I don’t know.
I’m a lawyer, and try as I may, I cannot, in any law library, find a definition of “estate note”.
It’s a made-up, meaningless term.
There are, however, two instruments wrongfully called “estate notes”:
- an enforceable pledge, and
- a contract to make a will.
The garden variety enforceable pledge is a naming pledge (always for a sizable amount of $$). The pledge agreement provides that to the extent the pledge is unpaid upon the pledgor’s death, the unpaid balance is an obligation of the pledgor’s estate.
A contract to make a will is a contract. Donor promises to make and keep in force a will that leaves $X to CHARITY. In return, CHARITY provides consideration to Donor, such as a promise to put Donor’s name on an endowment fund.
In most if not all states, a contract to make a will must be executed with the same formalities as a will. Meaning it must be witnessed.
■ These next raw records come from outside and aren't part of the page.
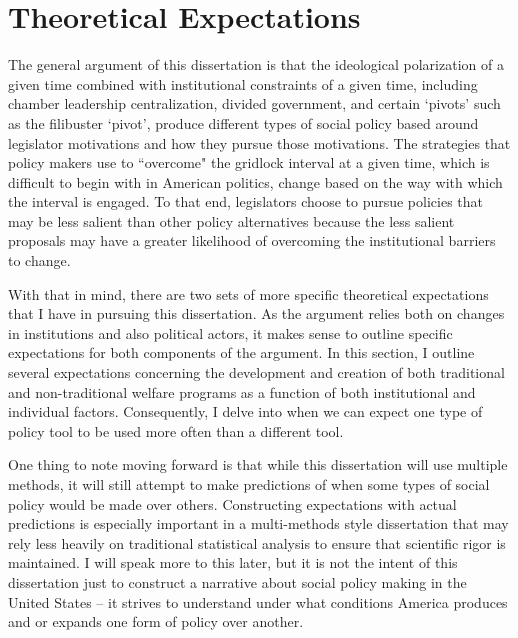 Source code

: \documentclass[12pt]{article}
\begin{document}
\section{Theoretical Expectations}
The general argument of this dissertation is that the ideological polarization of a given time combined with institutional constraints of a given time, including chamber leadership centralization, divided government, and certain `pivots' such as the filibuster `pivot', produce different types of social policy based around legislator motivations and how they pursue those motivations. The strategies that policy makers use to ``overcome" the gridlock interval at a given time, which is difficult to begin with in American politics, change based on the way with which the interval is engaged. To that end, legislators choose to pursue policies that may be less salient than other policy alternatives because the less salient proposals may have a greater likelihood of overcoming the institutional barriers to change.

With that in mind, there are two sets of more specific theoretical expectations that I have in pursuing this dissertation. As the argument relies both on changes in institutions and also political actors, it makes sense to outline specific expectations for both components of the argument. In this section, I outline several expectations concerning the development and creation of both traditional and non-traditional welfare programs as a function of both institutional and individual factors. Consequently, I delve into when we can expect one type of policy tool to be used more often than a different tool.

One thing to note moving forward is that while this dissertation will use multiple methods, it will still attempt to make predictions of when some types of social policy would be made over others. Constructing expectations with actual predictions is especially important in a multi-methods style dissertation that may rely less heavily on traditional statistical analysis to ensure that scientific rigor is maintained. I will speak more to this later, but it is not the intent of this dissertation just to construct a narrative about social policy making in the United States -- it strives to understand under what conditions America produces and or expands one form of policy over another.
\end{document}
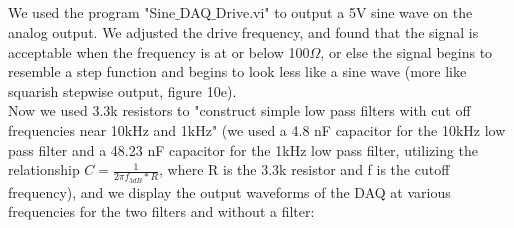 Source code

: \documentclass{article}
\begin{document}
\subsection{}
    We used the program "Sine$\_$DAQ$\_$Drive.vi" to output a 5V sine wave on the analog output. We adjusted the drive frequency, and found that the signal is acceptable when the frequency is at or below 100$\Omega$, or else the signal begins to resemble a step function and begins to look less like a sine wave (more like squarish stepwise output, figure 10e).\\\indent Now we used 3.3k resistors to "construct simple low pass filters with cut off frequencies near 10kHz and 1kHz" \cite{lab10} (we used a 4.8 nF capacitor for the 10kHz low pass filter and a 48.23 nF capacitor for the 1kHz low pass filter, utilizing the relationship $C=\frac{1}{2\pi f_{3dB}*R}$, where R is the 3.3k resistor and f is the cutoff frequency), and we display the output waveforms of the DAQ at various frequencies for the two filters and without a filter:
\end{document}
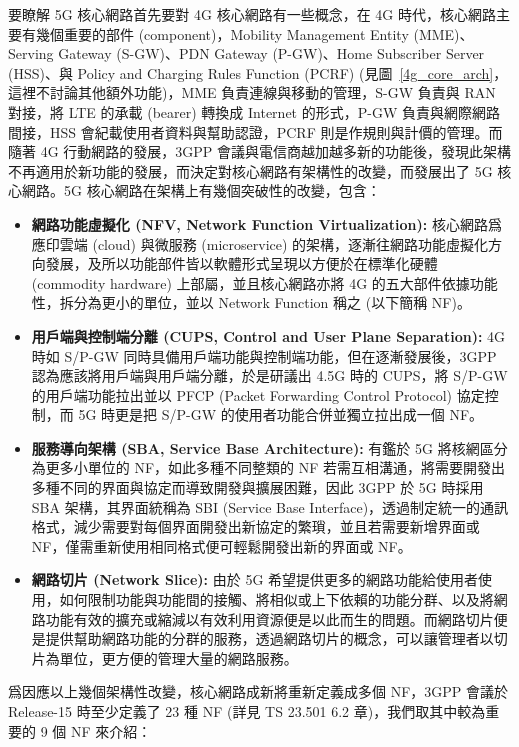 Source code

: 要瞭解 5G 核心網路首先要對 4G 核心網路有一些概念，在 4G 時代，核心網路主要有幾個重要的部件 (component)，Mobility Management Entity (MME)、Serving Gateway (S-GW)、PDN Gateway (P-GW)、Home Subscriber Server (HSS)、與 Policy and Charging Rules Function (PCRF) (見圖~\ref{4g_core_arch}，這裡不討論其他額外功能)，MME 負責連線與移動的管理，S-GW 負責與 RAN 對接，將 LTE 的承載 (bearer) 轉換成 Internet 的形式，P-GW 負責與網際網路間接，HSS 會紀載使用者資料與幫助認證，PCRF 則是作規則與計價的管理。而隨著 4G 行動網路的發展，3GPP 會議與電信商越加越多新的功能後，發現此架構不再適用於新功能的發展，而決定對核心網路有架構性的改變，而發展出了 5G 核心網路。5G 核心網路在架構上有幾個突破性的改變，包含：
\begin{itemize}
    \item \textbf{網路功能虛擬化 (NFV, Network Function Virtualization):} 核心網路爲應印雲端 (cloud) 與微服務 (microservice) 的架構，逐漸往網路功能虛擬化方向發展，及所以功能部件皆以軟體形式呈現以方便於在標準化硬體 (commodity hardware) 上部屬，並且核心網路亦將 4G 的五大部件依據功能性，拆分為更小的單位，並以 Network Function 稱之 (以下簡稱 NF)。
    \item \textbf{用戶端與控制端分離 (CUPS, Control and User Plane Separation):} 4G 時如 S/P-GW 同時具備用戶端功能與控制端功能，但在逐漸發展後，3GPP 認為應該將用戶端與用戶端分離，於是研議出 4.5G 時的 CUPS，將 S/P-GW 的用戶端功能拉出並以 PFCP (Packet Forwarding Control Protocol) 協定控制，而 5G 時更是把 S/P-GW 的使用者功能合併並獨立拉出成一個 NF。
    \item \textbf{服務導向架構 (SBA, Service Base Architecture):} 有鑑於 5G 將核網區分為更多小單位的 NF，如此多種不同整類的 NF 若需互相溝通，將需要開發出多種不同的界面與協定而導致開發與擴展困難，因此 3GPP 於 5G 時採用 SBA 架構，其界面統稱為 SBI (Service Base Interface)，透過制定統一的通訊格式，減少需要對每個界面開發出新協定的繁瑣，並且若需要新增界面或 NF，僅需重新使用相同格式便可輕鬆開發出新的界面或 NF。
    \item \textbf{網路切片 (Network Slice):} 由於 5G 希望提供更多的網路功能給使用者使用，如何限制功能與功能間的接觸、將相似或上下依賴的功能分群、以及將網路功能有效的擴充或縮減以有效利用資源便是以此而生的問題。而網路切片便是提供幫助網路功能的分群的服務，透過網路切片的概念，可以讓管理者以切片為單位，更方便的管理大量的網路服務。
\end{itemize}



爲因應以上幾個架構性改變，核心網路成新將重新定義成多個 NF，3GPP 會議於 Release-15 時至少定義了 23 種 NF (詳見 TS 23.501 6.2 章)，我們取其中較為重要的 9 個 NF 來介紹：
Use of the term “estate note” won’t confuse donors. But it surely may confuse their lawyers.
It’s far better to think in correct terms and, of course, to employ the correct instruments — an enforceable pledge or a contract to make a will. Either can bear any name. The name I prefer is simply “Gift Agreement”.
BTW, neither an enforceable pledge nor a contract to make a will guarantees that your organization will get a single dime from the donor’s estate. The donor may die broke, for example.